Disisi lain, keduanya pernah menempati posisi puncak dalam lingkaran kekuasaan politik, karena masing-masing dianggap mampu menjadi perwujudan kehendak rakyat. Gus Dur bahkan pernah menjabat sebagai Presiden RI ke 4 walaupun hanya seumur jagung, sedangkan Kiai Hasyim pernah disandingkan denga Megawati sebagai cawapres pada pilpres 2004 yang lalu walaupun terpaksa harus kandas karena dikalahkan pasangan SBY-Kalla. Namun disaat-saat terakhir menjelang kepergiannya, Kiai Hasyim masih menjabat sebagai Dewan Pertimbangan Presiden (Watimpres) di era pemerintahan Jokowi-JK. Disinilah barangkali bahwa skenario sang Maha Agung seakan menjadi blue print ketika Gus Dur dan Kiai Hasyim memang telah berhasil menduduki posisi puncak dalam kehidupannya di dunia. Kedua orang baik ini justru dianggap telah menyelesaikan tugasnya sebagai “agen-agen Tuhan” di muka bumi lalu dipanggil menghadap pemilik-Nya sang Maha Kuasa.

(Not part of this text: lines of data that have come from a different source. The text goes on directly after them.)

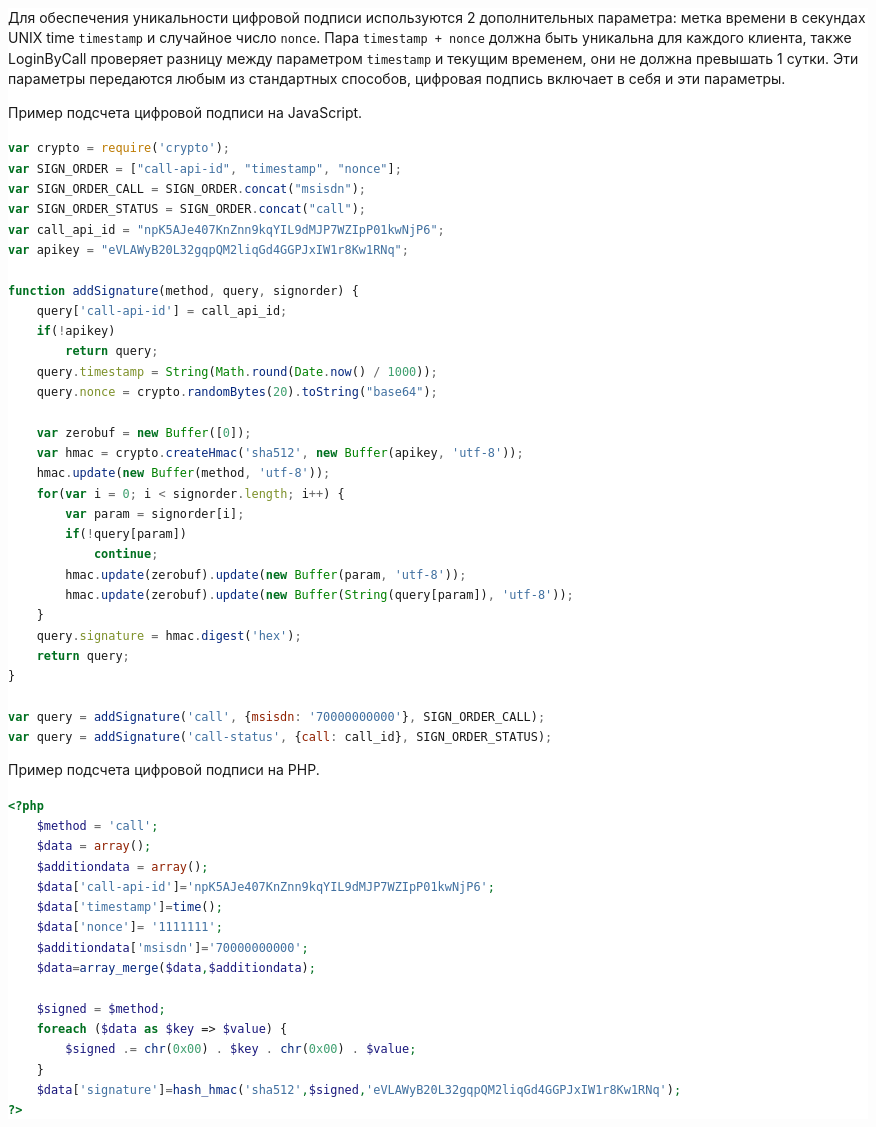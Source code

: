 Для обеспечения уникальности цифровой подписи используются 2 дополнительных параметра: метка времени в секундах UNIX time `timestamp` и случайное число `nonce`. Пара `timestamp + nonce` должна быть уникальна для каждого клиента, также LoginByCall проверяет разницу между параметром `timestamp` и текущим временем, они не должна превышать 1 сутки. Эти параметры передаются любым из стандартных способов, цифровая подпись включает в себя и эти параметры.

Пример подсчета цифровой подписи на JavaScript.

```javascript
var crypto = require('crypto');
var SIGN_ORDER = ["call-api-id", "timestamp", "nonce"];
var SIGN_ORDER_CALL = SIGN_ORDER.concat("msisdn");
var SIGN_ORDER_STATUS = SIGN_ORDER.concat("call");
var call_api_id = "npK5AJe407KnZnn9kqYIL9dMJP7WZIpP01kwNjP6";
var apikey = "eVLAWyB20L32gqpQM2liqGd4GGPJxIW1r8Kw1RNq";

function addSignature(method, query, signorder) {
    query['call-api-id'] = call_api_id;
    if(!apikey)
        return query;
    query.timestamp = String(Math.round(Date.now() / 1000));
    query.nonce = crypto.randomBytes(20).toString("base64");

    var zerobuf = new Buffer([0]);
    var hmac = crypto.createHmac('sha512', new Buffer(apikey, 'utf-8'));
    hmac.update(new Buffer(method, 'utf-8'));
    for(var i = 0; i < signorder.length; i++) {
        var param = signorder[i];
        if(!query[param])
            continue;
        hmac.update(zerobuf).update(new Buffer(param, 'utf-8'));
        hmac.update(zerobuf).update(new Buffer(String(query[param]), 'utf-8'));
    }
    query.signature = hmac.digest('hex');
    return query;
}

var query = addSignature('call', {msisdn: '70000000000'}, SIGN_ORDER_CALL);
var query = addSignature('call-status', {call: call_id}, SIGN_ORDER_STATUS);

```

Пример подсчета цифровой подписи на PHP.
```php
<?php
    $method = 'call';
    $data = array();
    $additiondata = array();
    $data['call-api-id']='npK5AJe407KnZnn9kqYIL9dMJP7WZIpP01kwNjP6';
    $data['timestamp']=time();
    $data['nonce']= '1111111';
    $additiondata['msisdn']='70000000000';
    $data=array_merge($data,$additiondata);
    
    $signed = $method;
    foreach ($data as $key => $value) {
        $signed .= chr(0x00) . $key . chr(0x00) . $value;
    }
    $data['signature']=hash_hmac('sha512',$signed,'eVLAWyB20L32gqpQM2liqGd4GGPJxIW1r8Kw1RNq');
?>
```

Bagi saya, mereka adalah tauladan umat, ulama yang mumpuni dan mampu menjaga keseimbangan kosmik melalui pembacaan-pembacaan mereka terhadap “hamparan” tanda-tanda kebesaran Tuhan, baik yang tertulis maupun tak tertulis. Hanya mereka yang memiliki daya fikir yang jernih dan batin yang hening yang sanggup menembus pelbagai tanda dan ayat-ayat Tuhan dan diterjemahkan kedalam realitas kehidupan sehari-hari. Inilah barangkali yang menjadikan seorang ahli Matematika, Ian Stewart berpendapat bahwa jagat raya memang harus dijaga keseimbangan eksistensinya dengan tidak mengingkari atau melawan sabda Tuhan, karena jika melawan yang terjadi adalah keseimbangan kosmik akan terganggu. Mereka yang telah berjuang menjaga keseimbangan kosmologis, kini telah tiada, kita hanya dapat mengambil teladan dan manfaat dari mereka.